Understanding neurologic deficits in the glider
The sugar glider (Petaurus breviceps) is a small, nocturnal marsupial native to New Guinea and Australia. Sugar gliders are omnivores that eat arthropods and plant products, such as eucalyptus phloem sap, manna, honeydew, nectar, and pollen, in the wild (Table 1).
|Table 1. Plant exudate vocabulary|
|Acacia gum||A hardened sap secreted by the acacia tree in response to plant injury|
|Eucalyptus phloem sap||A highly digestible simple carbohydrate that also serves as a source of minerals|
|Honeydew||Excess sugar secreted by sap-sucking insects|
|Manna||Crusty, white sugar left at the site of plant injury|
|Nectar||Carbohydrate-rich liquid produced by nectaries glands within plants|
Insects are the main component of the sugar glider diet during the spring and summer (Box 1). Plant exudates make up only a small portion of diet during warm weather seasons, but gliders primarily eat plant exudates during the autumn and winter (Box 3). Acacia gum, secreted in response to plant injury, is a calcium-rich, complex carbohydrate digested by commensal organisms in the glider’s large cecum and colon. Gum makes up a large portion of the wild glider’s diet.

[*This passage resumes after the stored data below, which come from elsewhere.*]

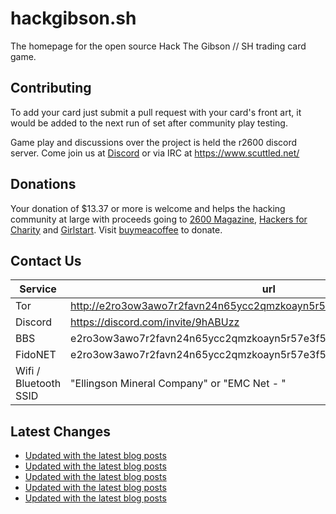 # hackgibson.sh
The homepage for the open source Hack The Gibson // SH trading card game.


## Contributing

To add your card just submit a pull request with your card's front art, it would be added to the next run of set after community play testing.

Game play and discussions over the project is held the r2600 discord server. Come join us at [Discord](https://discord.com/invite/9hABUzz) or via IRC at https://www.scuttled.net/


## Donations

Your donation of $13.37 or more is welcome and helps the hacking community at large with proceeds going to [2600 Magazine](https://2600.com/), [Hackers for Charity](https://hackersforcharity.org) and [Girlstart](https://girlstart.org).  Visit [buymeacoffee](https://www.buymeacoffee.com/hackgibson.sh) to donate.


## Contact Us

Service | url
-|-
Tor | http://e2ro3ow3awo7r2favn24n65ycc2qmzkoayn5r57e3f56nvjwdcgg32ad.onion
Discord | https://discord.com/invite/9hABUzz
BBS | e2ro3ow3awo7r2favn24n65ycc2qmzkoayn5r57e3f56nvjwdcgg32ad.onion:23
FidoNET | e2ro3ow3awo7r2favn24n65ycc2qmzkoayn5r57e3f56nvjwdcgg32ad.onion:24554
Wifi / Bluetooth SSID | "Ellingson Mineral Company" or "EMC Net - <fidonet address>"

## Latest Changes
<!-- BLOG-POST-LIST:START -->
- [Updated with the latest blog posts](https://github.com/DFW2600/hackgibson.sh/commit/3596c62f42d5c6f8e60bac63406ceb76427c0252)
- [Updated with the latest blog posts](https://github.com/DFW2600/hackgibson.sh/commit/0db1bcb475de7ebe3b1e5b444c1c302b910c677b)
- [Updated with the latest blog posts](https://github.com/DFW2600/hackgibson.sh/commit/41143e63cd3f08b875ca862afabd0a91a5ee608e)
- [Updated with the latest blog posts](https://github.com/DFW2600/hackgibson.sh/commit/33d66099315091819ffa2494f0937b4e04afcf8f)
- [Updated with the latest blog posts](https://github.com/DFW2600/hackgibson.sh/commit/960484fe547f1eb6097749ab625552a88b55b7dd)
<!-- BLOG-POST-LIST:END -->
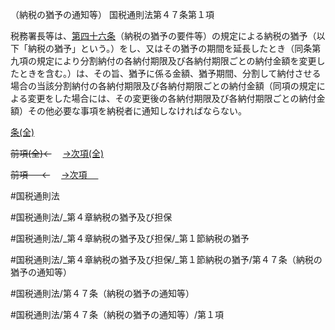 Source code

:（納税の猶予の通知等）
国税通則法第４７条第１項

税務署長等は、[第四十六条](国税通則法＿＿＿＿＿第４６条第１項)（納税の猶予の要件等）の規定による納税の猶予（以下「納税の猶予」という。）をし、又はその猶予の期間を延長したとき（同条第九項の規定により分割納付の各納付期限及び各納付期限ごとの納付金額を変更したときを含む。）は、その旨、猶予に係る金額、猶予期間、分割して納付させる場合の当該分割納付の各納付期限及び各納付期限ごとの納付金額（同項の規定による変更をした場合には、その変更後の各納付期限及び各納付期限ごとの納付金額）その他必要な事項を納税者に通知しなければならない。

[条(全)](国税通則法＿＿＿＿＿第４７条_.md)

~~前項(全)←~~　  [→次項(全)](国税通則法＿＿＿＿＿第４７条第２項_.md)

~~前項 　 ←~~　  [→次項 　 ](国税通則法＿＿＿＿＿第４７条第２項.md)



#国税通則法

#国税通則法/_第４章納税の猶予及び担保

#国税通則法/_第４章納税の猶予及び担保/_第１節納税の猶予

#国税通則法/_第４章納税の猶予及び担保/_第１節納税の猶予/第４７条（納税の猶予の通知等）

#国税通則法/第４７条（納税の猶予の通知等）

#国税通則法/第４７条（納税の猶予の通知等）/第１項

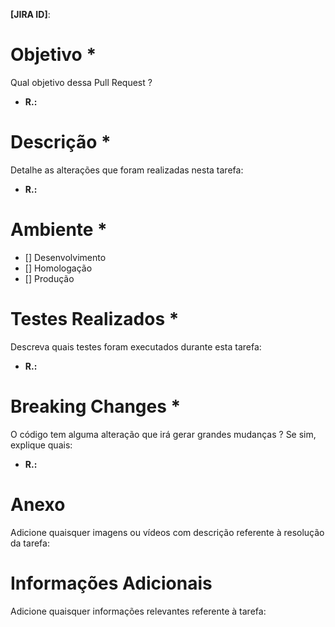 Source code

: **[JIRA ID]**: 

# Objetivo *
Qual objetivo dessa Pull Request ? 

- **R.:**

# Descrição *
Detalhe as alterações que foram realizadas nesta tarefa:

- **R.:**

# Ambiente *

- [] Desenvolvimento
- [] Homologação
- [] Produção

# Testes Realizados *
Descreva quais testes foram executados durante esta tarefa:

- **R.:**

# Breaking Changes *
O código tem alguma alteração que irá gerar grandes mudanças ? Se sim, explique quais:

- **R.:**

# Anexo
Adicione quaisquer imagens ou vídeos com descrição referente à resolução da tarefa:

# Informações Adicionais
Adicione quaisquer informações relevantes referente à tarefa:
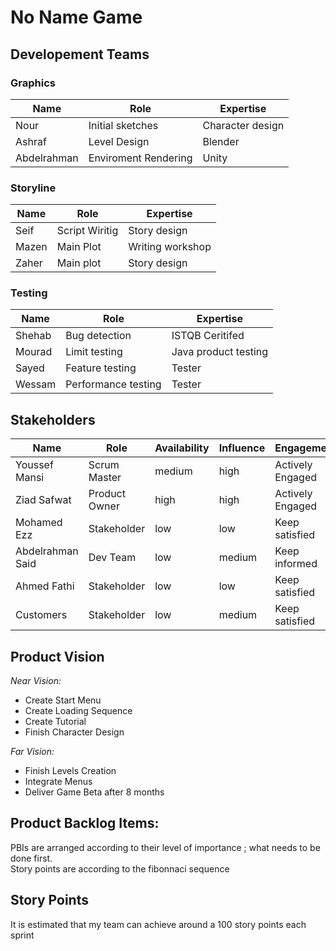 # No Name Game
## Developement Teams
### Graphics
| Name             	| Role          	| Expertise   	|
|------------------	|---------------	|--------------	|
| Nour             	| Initial sketches| Character design | 
| Ashraf          	| Level Design	  | Blender         	| 
| Abdelrahman     	| Enviroment Rendering  	| Unity          	| 
### Storyline
| Name             	| Role          	| Expertise   	|
|------------------	|---------------	|--------------	|
| Seif            	| Script Wiritig  | Story design | 
| Mazen          	  | Main Plot	      | Writing workshop | 
| Zaher     	        | Main plot  	    | Story design |
### Testing
| Name             	| Role          	| Expertise   	|
|------------------	|---------------	|--------------	|
| Shehab            	| Bug detection  | ISTQB Ceritifed | 
| Mourad          	  | Limit testing	      | Java product testing | 
| Sayed     	        | Feature testing  	    | Tester |
| Wessam             	| Performance testing          	| Tester   	|

## Stakeholders
| Name             	| Role          	| Availability 	| Influence 	| Engagement       	|
|------------------	|---------------	|--------------	|-----------	|------------------	|
| Youssef Mansi    	| Scrum Master  	| medium       	| high      	| Actively Engaged 	|
| Ziad Safwat      	| Product Owner 	| high         	| high      	| Actively Engaged 	|
| Mohamed Ezz      	| Stakeholder   	| low          	| low       	| Keep satisfied   	|
| Abdelrahman Said 	| Dev Team      	| low          	| medium    	| Keep informed    	|
| Ahmed Fathi      	| Stakeholder   	| low          	| low       	| Keep satisfied   	|
| Customers        	| Stakeholder    	| low          	| medium    	| Keep satisfied   	|

## Product Vision
_Near Vision:_ 
- Create Start Menu
- Create Loading Sequence
- Create Tutorial
- Finish Character Design

_Far Vision:_ 
- Finish Levels Creation
- Integrate Menus
- Deliver Game Beta after 8 months

## Product Backlog Items:
PBIs are arranged according to their level of importance ; what needs to be done first.\
Story points are according to the fibonnaci sequence

## Story Points
It is estimated that my team can achieve around a 100 story points each sprint
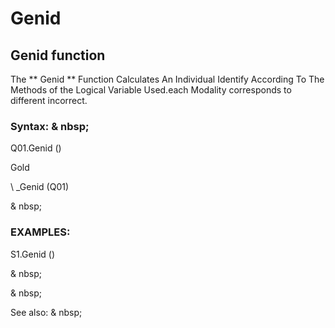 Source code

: # Genid

## Genid function

The ** Genid ** Function Calculates An Individual Identify According To The Methods of the Logical Variable Used.each Modality corresponds to different incorrect.

### Syntax: & nbsp;

Q01.Genid ()

Gold

\ _Genid (Q01)

& nbsp;

### EXAMPLES:

S1.Genid ()

& nbsp;

& nbsp;

See also: & nbsp; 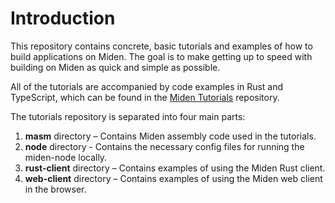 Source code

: # Introduction

This repository contains concrete, basic tutorials and examples of how to build applications on Miden. The goal is to make getting up to speed with building on Miden as quick and simple as possible.

All of the tutorials are accompanied by code examples in Rust and TypeScript, which can be found in the [Miden Tutorials](https://github.com/0xPolygonMiden/miden-tutorials) repository.


The tutorials repository is separated into four main parts:
1. **masm** directory – Contains Miden assembly code used in the tutorials.
2. **node** directory - Contains the necessary config files for running the miden-node locally.
3. **rust-client** directory – Contains examples of using the Miden Rust client.
4. **web-client** directory – Contains examples of using the Miden web client in the browser.

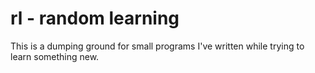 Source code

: rl - random learning
====================

This is a dumping ground for small programs I've written while 
trying to learn something new.
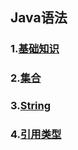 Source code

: ## Java语法

### 1.[基础知识](basicConcepts.md)

### 2.[集合](collection.md)  

### 3.[String](String.md)   

### 4.[引用类型](doc/Quote.md)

|Box 1. Popular insect prey in free-ranging sugar gliders|
A variety of diets have been described for use in pet sugar gliders, however one regimen commonly recommended by veterinarians consists of (Johnson-Delaney, Ness):
- 50% insectivore diet such as Mazuri Insectivore Diet (St. Louis, MO), Insectivore-Fare (Reliable Protein Products; Phoenix, AZ) or NutriMax (Vets Pride; Nashville, TN).
- 50% carbohydrate such as the popular carbohydrate source Leadbeater’s mixture (Box 2), an artificial nectar formula initially formulated to feed captive Leadbeater’s possum (Gymnobelideus leadbeateri). (Ness #3, 13, 16)
|Box 2. Leadbeater’s mixture|
Leadbeater’s mixture can be refrigerated for 2-3 days or frozen in ice cube trays. There are many recipes for “modified” Leadbeater’s mixtures, however these have typically been altered for taste and their nutritional content may be suboptimal (Ness). The primary carbohydrate source can be supplemented with products such as Gliderade (Avico; Fallbrook, CA) or lory nectar (Nekton-Lori; Clearwater, FL) several times a week.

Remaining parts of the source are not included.